How do I test an AnalyticDB for MySQL cluster after I load a built-in dataset?
Can I use JDBC to query the data of Hudi tables in a Data Lakehouse Edition cluster?
Yes, you can use JDBC to query the data of Hudi tables. After you create a Hudi table in a Data Lakehouse Edition cluster, you can use JDBC to query the data of the Hudi table.
Can I use a Data Lakehouse Edition cluster to read the data of Hudi tables that are stored in OSS?
Yes, you can use external tables to read the data of Hudi tables that are stored in OSS. For more information, see Use external tables to import data to Data Lakehouse Edition.
Can a Data Lakehouse Edition cluster automatically switch between XIHE MPP and XIHE BSP jobs?
When you submit a job, you must specify an interactive resource group or a job resource group to determine whether the job is a XIHE MPP or XIHE BSP job.
How do I choose between XIHE MPP and XIHE BSP to run a job in a Data Lakehouse Edition cluster?
By default, XIHE BSP asynchronously submits jobs. The only difference between synchronous submission and asynchronous submission is whether the client needs to wait for the query execution to complete.
The following limits are imposed on asynchronous submissions:
A result set can contain up to 10,000 rows of data.
The system can retain up to 1,000 result sets, including the download URL of CSV files, for up to 30 days.
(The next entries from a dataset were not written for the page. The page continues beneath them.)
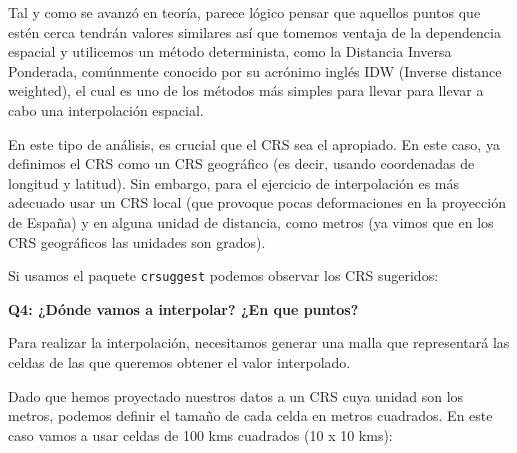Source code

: \documentclass[
]{report}
\newenvironment{Shaded}{\begin{snugshade}}{\end{snugshade}}
\newcommand{\AttributeTok}[1]{\textcolor[rgb]{0.77,0.63,0.00}{#1}}
\newcommand{\CommentTok}[1]{\textcolor[rgb]{0.56,0.35,0.01}{\textit{#1}}}
\newcommand{\DecValTok}[1]{\textcolor[rgb]{0.00,0.00,0.81}{#1}}
\newcommand{\FunctionTok}[1]{\textcolor[rgb]{0.00,0.00,0.00}{#1}}
\newcommand{\NormalTok}[1]{#1}
\newcommand{\OtherTok}[1]{\textcolor[rgb]{0.56,0.35,0.01}{#1}}
\newcommand{\SpecialCharTok}[1]{\textcolor[rgb]{0.00,0.00,0.00}{#1}}
\newcommand{\StringTok}[1]{\textcolor[rgb]{0.31,0.60,0.02}{#1}}
\theoremstyle{definition}
\theoremstyle{definition}
\theoremstyle{definition}
\theoremstyle{definition}
\theoremstyle{remark}
\begin{document}
Tal y como se avanzó en teoría, parece lógico pensar que aquellos puntos que
estén cerca tendrán valores similares así que tomemos ventaja de la dependencia
espacial y utilicemos un método determinista, como la Distancia Inversa
Ponderada, comúnmente conocido por su acrónimo inglés IDW (Inverse distance
weighted), el cual es uno de los métodos más simples para llevar para llevar a
cabo una interpolación espacial.

En este tipo de análisis, es crucial que el CRS sea el apropiado. En este caso,
ya definimos el CRS como un CRS geográfico (es decir, usando coordenadas de
longitud y latitud). Sin embargo, para el ejercicio de interpolación es más
adecuado usar un CRS local (que provoque pocas deformaciones en la proyección de
España) y en alguna unidad de distancia, como metros (ya vimos que en los CRS
geográficos las unidades son grados).

Si usamos el paquete \texttt{crsuggest} podemos observar los CRS sugeridos:

\begin{Shaded}
\end{Shaded}

\textbf{Q4: ¿Dónde vamos a interpolar? ¿En que puntos?}

Para realizar la interpolación, necesitamos generar una malla que representará
las celdas de las que queremos obtener el valor interpolado.

Dado que hemos proyectado nuestros datos a un CRS cuya unidad son los metros,
podemos definir el tamaño de cada celda en metros cuadrados. En este caso vamos
a usar celdas de 100 kms cuadrados (10 x 10 kms):
\end{document}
We recommend that you asynchronously submit BSP jobs for queries that consume large amounts of computing power, and require a long period of time to complete, but return a small number of result sets. Examples: INSERT INTO SELECT
, INSERT OVERWRITE SELECT
, and CREATE TABLE AS SELECT
.
How do I check the status of a XIHE BSP job in a Data Lakehouse Edition cluster?
If you submit a XIHE BSP job in a Data Lakehouse Edition cluster by using a job editor, you can choose Job Editor > SQL Development and click the Execution Records tab to view the status of the job.
If you submit a XIHE BSP job without using a job editor, you can execute the following statement to query the status of the job from the internal memory table:
SELECT status FROM information_schema.kepler_meta_elastic_job_list WHERE process_id='<job_id>';
You can execute the following statement to query status statistics about XIHE BSP jobs:
SELECT status,count(*) FROM information_schema.kepler_meta_elastic_job_list GROUP BY status;
How do I isolate resources to reduce mutual impact among SQL jobs?
AnalyticDB for MySQL Data Warehouse Edition clusters in elastic mode for Cluster Edition and Data Lakehouse Edition clusters provide the resource group feature. For more information, see Resource group overview (Data Warehouse Edition) and Resource group overview (Data Lakehouse Edition). You can create different types of resource groups and submit SQL jobs to the corresponding resource groups to isolate resources.
What do I do if a large number of conditions are specified for the IN operator?
AnalyticDB for MySQL imposes a limit on the number of conditions that can be specified for the IN operator. The default value is 2000. You can modify the value based on your business requirements.
To ensure performance, do not specify more than 5,000 conditions for the IN operator.
For example, execute the following statement to set the number of conditions for the IN operator to 3000:
SET ADB_CONFIG max_in_items_count=3000;
What do I do if the "Query exceeded maximum time limit of 1800000.00ms" error is returned?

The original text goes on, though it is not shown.